▸ PROVIDED ENTRIES:
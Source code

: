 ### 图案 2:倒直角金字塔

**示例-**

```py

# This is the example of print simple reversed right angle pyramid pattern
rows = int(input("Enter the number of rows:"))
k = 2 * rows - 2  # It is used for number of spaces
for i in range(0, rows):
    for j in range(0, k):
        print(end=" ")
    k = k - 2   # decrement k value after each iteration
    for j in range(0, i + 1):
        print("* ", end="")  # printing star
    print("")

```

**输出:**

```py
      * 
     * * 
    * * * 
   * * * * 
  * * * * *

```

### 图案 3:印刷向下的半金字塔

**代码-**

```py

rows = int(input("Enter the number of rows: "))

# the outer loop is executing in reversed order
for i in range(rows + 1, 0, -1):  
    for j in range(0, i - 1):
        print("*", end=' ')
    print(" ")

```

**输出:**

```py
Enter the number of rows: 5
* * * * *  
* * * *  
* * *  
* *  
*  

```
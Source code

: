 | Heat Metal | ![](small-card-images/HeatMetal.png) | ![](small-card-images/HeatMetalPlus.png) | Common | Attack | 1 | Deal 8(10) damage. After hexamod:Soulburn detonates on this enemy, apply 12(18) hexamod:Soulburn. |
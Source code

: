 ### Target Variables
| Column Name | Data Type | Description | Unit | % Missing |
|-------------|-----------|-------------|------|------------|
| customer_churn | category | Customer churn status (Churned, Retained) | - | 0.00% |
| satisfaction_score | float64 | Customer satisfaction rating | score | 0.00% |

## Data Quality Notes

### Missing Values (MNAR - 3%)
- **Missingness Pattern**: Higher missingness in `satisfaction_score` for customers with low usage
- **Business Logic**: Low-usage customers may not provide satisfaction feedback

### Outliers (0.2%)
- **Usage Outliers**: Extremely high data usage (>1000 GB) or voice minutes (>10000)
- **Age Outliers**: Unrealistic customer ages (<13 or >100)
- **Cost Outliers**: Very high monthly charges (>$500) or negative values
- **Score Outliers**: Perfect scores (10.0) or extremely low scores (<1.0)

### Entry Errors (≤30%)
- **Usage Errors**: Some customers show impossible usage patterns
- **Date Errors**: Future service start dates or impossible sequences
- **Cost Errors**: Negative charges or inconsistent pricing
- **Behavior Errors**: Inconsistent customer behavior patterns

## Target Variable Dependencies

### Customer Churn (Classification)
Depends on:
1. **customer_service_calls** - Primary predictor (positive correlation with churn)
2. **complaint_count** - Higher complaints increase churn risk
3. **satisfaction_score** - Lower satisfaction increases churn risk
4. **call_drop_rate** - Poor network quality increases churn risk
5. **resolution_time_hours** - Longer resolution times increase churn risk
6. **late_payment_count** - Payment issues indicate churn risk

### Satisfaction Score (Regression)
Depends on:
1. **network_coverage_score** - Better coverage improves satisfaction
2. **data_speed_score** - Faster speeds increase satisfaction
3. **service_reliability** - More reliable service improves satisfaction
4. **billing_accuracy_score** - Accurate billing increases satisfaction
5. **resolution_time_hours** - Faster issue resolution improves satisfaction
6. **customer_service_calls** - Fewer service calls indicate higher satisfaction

▸ AIM OF THE EXERCISE: The entries above are to be restated word for word.

▸ WRITTEN ANSWER:
Source code

: ### 图案 2:倒直角金字塔

**示例-**

```py

# This is the example of print simple reversed right angle pyramid pattern
rows = int(input("Enter the number of rows:"))
k = 2 * rows - 2  # It is used for number of spaces
for i in range(0, rows):
    for j in range(0, k):
        print(end=" ")
    k = k - 2   # decrement k value after each iteration
    for j in range(0, i + 1):
        print("* ", end="")  # printing star
    print("")

```

**输出:**

```py
      * 
     * * 
    * * * 
   * * * * 
  * * * * *

```

### 图案 3:印刷向下的半金字塔

**代码-**

```py

rows = int(input("Enter the number of rows: "))

# the outer loop is executing in reversed order
for i in range(rows + 1, 0, -1):  
    for j in range(0, i - 1):
        print("*", end=' ')
    print(" ")

```

**输出:**

```py
Enter the number of rows: 5
* * * * *  
* * * *  
* * *  
* *  
*  

```
Source code

: | Heat Metal | ![](small-card-images/HeatMetal.png) | ![](small-card-images/HeatMetalPlus.png) | Common | Attack | 1 | Deal 8(10) damage. After hexamod:Soulburn detonates on this enemy, apply 12(18) hexamod:Soulburn. |
Source code

: ### Target Variables
| Column Name | Data Type | Description | Unit | % Missing |
|-------------|-----------|-------------|------|------------|
| customer_churn | category | Customer churn status (Churned, Retained) | - | 0.00% |
| satisfaction_score | float64 | Customer satisfaction rating | score | 0.00% |

## Data Quality Notes

### Missing Values (MNAR - 3%)
- **Missingness Pattern**: Higher missingness in `satisfaction_score` for customers with low usage
- **Business Logic**: Low-usage customers may not provide satisfaction feedback

### Outliers (0.2%)
- **Usage Outliers**: Extremely high data usage (>1000 GB) or voice minutes (>10000)
- **Age Outliers**: Unrealistic customer ages (<13 or >100)
- **Cost Outliers**: Very high monthly charges (>$500) or negative values
- **Score Outliers**: Perfect scores (10.0) or extremely low scores (<1.0)

### Entry Errors (≤30%)
- **Usage Errors**: Some customers show impossible usage patterns
- **Date Errors**: Future service start dates or impossible sequences
- **Cost Errors**: Negative charges or inconsistent pricing
- **Behavior Errors**: Inconsistent customer behavior patterns

## Target Variable Dependencies

### Customer Churn (Classification)
Depends on:
1. **customer_service_calls** - Primary predictor (positive correlation with churn)
2. **complaint_count** - Higher complaints increase churn risk
3. **satisfaction_score** - Lower satisfaction increases churn risk
4. **call_drop_rate** - Poor network quality increases churn risk
5. **resolution_time_hours** - Longer resolution times increase churn risk
6. **late_payment_count** - Payment issues indicate churn risk

### Satisfaction Score (Regression)
Depends on:
1. **network_coverage_score** - Better coverage improves satisfaction
2. **data_speed_score** - Faster speeds increase satisfaction
3. **service_reliability** - More reliable service improves satisfaction
4. **billing_accuracy_score** - Accurate billing increases satisfaction
5. **resolution_time_hours** - Faster issue resolution improves satisfaction
6. **customer_service_calls** - Fewer service calls indicate higher satisfaction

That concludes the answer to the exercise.